-- Opening Marker --

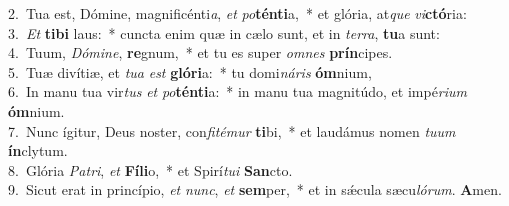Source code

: {2.~}Tua est, Dómine, magnificénti\textit{a}, \textit{et} \textit{po}\textbf{tén}\textbf{ti}a,~* et glória, at\textit{que} \textit{vi}\textbf{ctó}ria:\\
{3.~}\textit{Et} \textbf{ti}\textbf{bi} laus:~* cuncta enim quæ in cælo sunt, et in \textit{ter}\textit{ra}, \textbf{tu}a sunt:\\
{4.~}Tuum, \textit{Dó}\textit{mi}\textit{ne}, \textbf{re}gnum,~* et tu es super \textit{om}\textit{nes} \textbf{prín}cipes.\\
{5.~}Tuæ divítiæ, et \textit{tu}\textit{a} \textit{est} \textbf{gló}\textbf{ri}a:~* tu domi\textit{ná}\textit{ris} \textbf{óm}nium,\\
{6.~}In manu tua vir\textit{tus} \textit{et} \textit{po}\textbf{tén}\textbf{ti}a:~* in manu tua magnitúdo, et impé\textit{ri}\textit{um} \textbf{óm}nium.\\
{7.~}Nunc ígitur, Deus noster, con\textit{fi}\textit{té}\textit{mur} \textbf{ti}bi,~* et laudámus nomen \textit{tu}\textit{um} \textbf{ín}clytum.\\
{8.~}Glória \textit{Pa}\textit{tri}, \textit{et} \textbf{Fí}\textbf{li}o,~* et Spirí\textit{tu}\textit{i} \textbf{San}cto.\\
{9.~}Sicut erat in princípio, \textit{et} \textit{nunc}, \textit{et} \textbf{sem}per,~* et in sǽcula sæcu\textit{ló}\textit{rum}. \textbf{A}men.\\
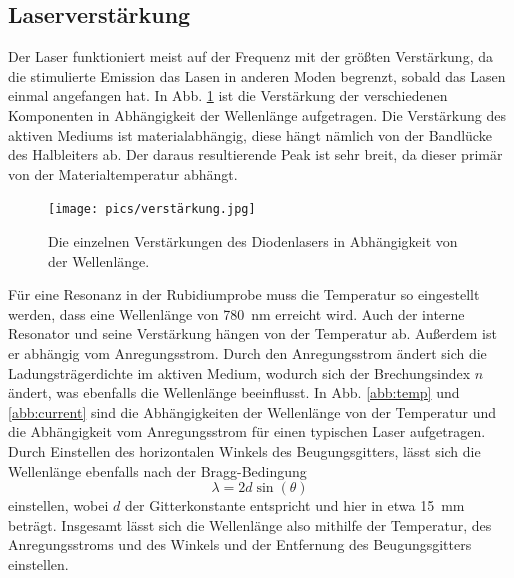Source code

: \subsection{Laserverstärkung}

Der Laser funktioniert meist auf der Frequenz mit der größten Verstärkung, da die stimulierte Emission das Lasen in anderen Moden begrenzt, sobald das Lasen einmal angefangen hat.
In Abb. \ref{abb:verstärker} ist die Verstärkung der verschiedenen Komponenten in Abhängigkeit der Wellenlänge aufgetragen. Die Verstärkung des aktiven Mediums ist materialabhängig, diese hängt nämlich von der Bandlücke des Halbleiters ab. Der daraus resultierende Peak ist sehr breit, da dieser primär von der Materialtemperatur abhängt.

\begin{figure}
    \centering
    \texttt{[image: pics/verstärkung.jpg]}
    \caption{Die einzelnen Verstärkungen des Diodenlasers in Abhängigkeit von der Wellenlänge. \cite{anleitung}}
    \label{abb:verstärker}
\end{figure}

Für eine Resonanz in der Rubidiumprobe muss die Temperatur so eingestellt werden, dass eine Wellenlänge von \SI{780}{\nm} erreicht wird. Auch der interne Resonator und seine Verstärkung hängen von der Temperatur ab. Außerdem ist er abhängig vom Anregungsstrom. Durch den Anregungsstrom ändert sich die Ladungsträgerdichte im aktiven Medium, wodurch sich der Brechungsindex $n$ ändert, was ebenfalls die Wellenlänge beeinflusst. In Abb. \ref{abb:temp} und \ref{abb:current} sind die Abhängigkeiten der Wellenlänge von der Temperatur und die Abhängigkeit vom Anregungsstrom für einen typischen Laser aufgetragen. Durch Einstellen des horizontalen Winkels des Beugungsgitters, lässt sich die Wellenlänge ebenfalls  nach der Bragg-Bedingung
\begin{equation*}
    \lambda = 2d \sin(\theta)
\end{equation*}
einstellen, wobei $d$ der Gitterkonstante entspricht und hier in etwa \SI{15}{\mm} beträgt. Insgesamt lässt sich die Wellenlänge also mithilfe der Temperatur, des Anregungsstroms und des Winkels und der Entfernung des Beugungsgitters einstellen.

-- Closing Marker --

About this task: What is needed is an exact retyping of the lines from the start of the data through the line with "Der Laser funktioniert", with both end lines kept and every picture left out.

Completed task:
Source code

: {2.~}Tua est, Dómine, magnificénti\textit{a}, \textit{et} \textit{po}\textbf{tén}\textbf{ti}a,~* et glória, at\textit{que} \textit{vi}\textbf{ctó}ria:\\
{3.~}\textit{Et} \textbf{ti}\textbf{bi} laus:~* cuncta enim quæ in cælo sunt, et in \textit{ter}\textit{ra}, \textbf{tu}a sunt:\\
{4.~}Tuum, \textit{Dó}\textit{mi}\textit{ne}, \textbf{re}gnum,~* et tu es super \textit{om}\textit{nes} \textbf{prín}cipes.\\
{5.~}Tuæ divítiæ, et \textit{tu}\textit{a} \textit{est} \textbf{gló}\textbf{ri}a:~* tu domi\textit{ná}\textit{ris} \textbf{óm}nium,\\
{6.~}In manu tua vir\textit{tus} \textit{et} \textit{po}\textbf{tén}\textbf{ti}a:~* in manu tua magnitúdo, et impé\textit{ri}\textit{um} \textbf{óm}nium.\\
{7.~}Nunc ígitur, Deus noster, con\textit{fi}\textit{té}\textit{mur} \textbf{ti}bi,~* et laudámus nomen \textit{tu}\textit{um} \textbf{ín}clytum.\\
{8.~}Glória \textit{Pa}\textit{tri}, \textit{et} \textbf{Fí}\textbf{li}o,~* et Spirí\textit{tu}\textit{i} \textbf{San}cto.\\
{9.~}Sicut erat in princípio, \textit{et} \textit{nunc}, \textit{et} \textbf{sem}per,~* et in sǽcula sæcu\textit{ló}\textit{rum}. \textbf{A}men.\\
Source code

: \subsection{Laserverstärkung}

Der Laser funktioniert meist auf der Frequenz mit der größten Verstärkung, da die stimulierte Emission das Lasen in anderen Moden begrenzt, sobald das Lasen einmal angefangen hat.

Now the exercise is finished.